Most of the patients we saw had wounds that needed treatment, amputations, external fixator devices for extremity fractures, and infected wounds. There is an extremely high number of amputations. Most patients had family members with them. All of the patients were very stoic and not feeling sorry for themselves AT ALL. The patients are lying on the equivalent of box springs with a very thin mattress that is low to the ground. The family members are on the ground. We will not show a lot of pictures of patients as we felt it was a violation of their privacy.

M and T did some cases on Friday, mostly wound care and dressing changes. The "operating rooms" we used had no lights but they did have windows which let in the light. Unfortunately, no screens on windows, so flies on everything throughout the cases. Ortho had the "good" rooms, with lights, air conditioning and no flies because no windows. The "boys", the team we were relieving and who would leave the next day, mysteriously disappeared while we were operating. We found out later they went "upstream" to bathe in the 2 foot wide "river" of water that runs through the town. M and T think this is hysterical as how can the boys know if they are really upstream and people are doing all kinds of things in this water. You get the point.

After cases, M and T went to orphanage and did dressing changes, adjusted splints, got patients moving their hands and fingers so did not become frozen, etc. The nurses are pleasantly surprised to see us and take us to see as many patients as possible. The patients are very willing to do their range of motion exercises and show the nurses constantly over the next few days that they are doing their exercises. Most of this is communicated through "sign" language"

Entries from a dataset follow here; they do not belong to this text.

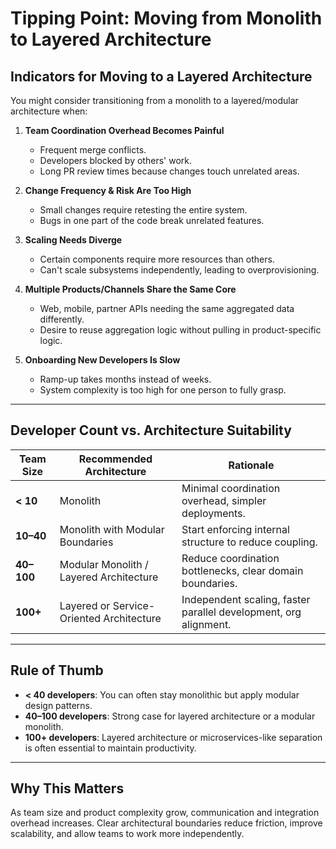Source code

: # Tipping Point: Moving from Monolith to Layered Architecture

## Indicators for Moving to a Layered Architecture

You might consider transitioning from a monolith to a layered/modular architecture when:

1. **Team Coordination Overhead Becomes Painful**
   - Frequent merge conflicts.
   - Developers blocked by others' work.
   - Long PR review times because changes touch unrelated areas.

2. **Change Frequency & Risk Are Too High**
   - Small changes require retesting the entire system.
   - Bugs in one part of the code break unrelated features.

3. **Scaling Needs Diverge**
   - Certain components require more resources than others.
   - Can't scale subsystems independently, leading to overprovisioning.

4. **Multiple Products/Channels Share the Same Core**
   - Web, mobile, partner APIs needing the same aggregated data differently.
   - Desire to reuse aggregation logic without pulling in product-specific logic.

5. **Onboarding New Developers Is Slow**
   - Ramp-up takes months instead of weeks.
   - System complexity is too high for one person to fully grasp.

---

## Developer Count vs. Architecture Suitability

| Team Size | Recommended Architecture | Rationale |
|-----------|--------------------------|-----------|
| **< 10**  | Monolith                  | Minimal coordination overhead, simpler deployments. |
| **10–40** | Monolith with Modular Boundaries | Start enforcing internal structure to reduce coupling. |
| **40–100**| Modular Monolith / Layered Architecture | Reduce coordination bottlenecks, clear domain boundaries. |
| **100+**  | Layered or Service-Oriented Architecture | Independent scaling, faster parallel development, org alignment. |

---

## Rule of Thumb
- **< 40 developers**: You can often stay monolithic but apply modular design patterns.
- **40–100 developers**: Strong case for layered architecture or a modular monolith.
- **100+ developers**: Layered architecture or microservices-like separation is often essential to maintain productivity.

---

## Why This Matters
As team size and product complexity grow, communication and integration overhead increases. Clear architectural boundaries reduce friction, improve scalability, and allow teams to work more independently.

Went to our house in the village around 7pm and are surprised to see the boys are all cleaned up (after their bath in the "clean" water). S, a plastic surgeon of Italian descent and reformed ladies man, is dressed in pressed jeans, loafers and a fine gauge knit sweater. M and T wonder where he is going and change into a fresh pair of scrubs. We decline their offer of an omelet made with local vegetables and stick to our strict diet of power bars only. The boys get diarrhea; M and T do not throughout the entire trip.

M and T decide to go to bed around 9pm. Despite the poverty, a local establishment in the village residential area, that sells beer and is a pm gathering place, has DJ equipment and begins blaring salsa music around 6pm. At very high decibels. So even when we are in the house, it sounds like you are in a major club with the speakers right in front of you. This continues throughout the night, until about 4 am. M sleeps through this, T does not. The recurrent theme of M sleeping versus T not sleeping. Since it is hot in the house, T stays on the porch (with the 4 dogs; unclear whether they have fleas or not); decides it doesn't matter as it is cooler there and listens to salsa music until 4 am when it stops. It is this first night that T heard "Yo no se manana" (and heard it in the same repetition approximately 500 times) and falls in love with this song. M has no idea what song she is talking about the next morning as she slept through the entire "concert". However, whenever T mentions "Yo no se manana" to any local, they immediately start singing it, so she knows she is onto something good. She plans on making it the ring tone on her phone.

Will pick up on Saturday morning next blog and post some photos. Our thoughts and prayers remain with the people of Haiti.

1 comment:

  1. Tracy
    Reading your documentary was incredible. I love the way you introduce humor into tragedy. You have a gift. Your glass is always half full.
    This is wonderful. Keep writing. You have many gifts and this is one.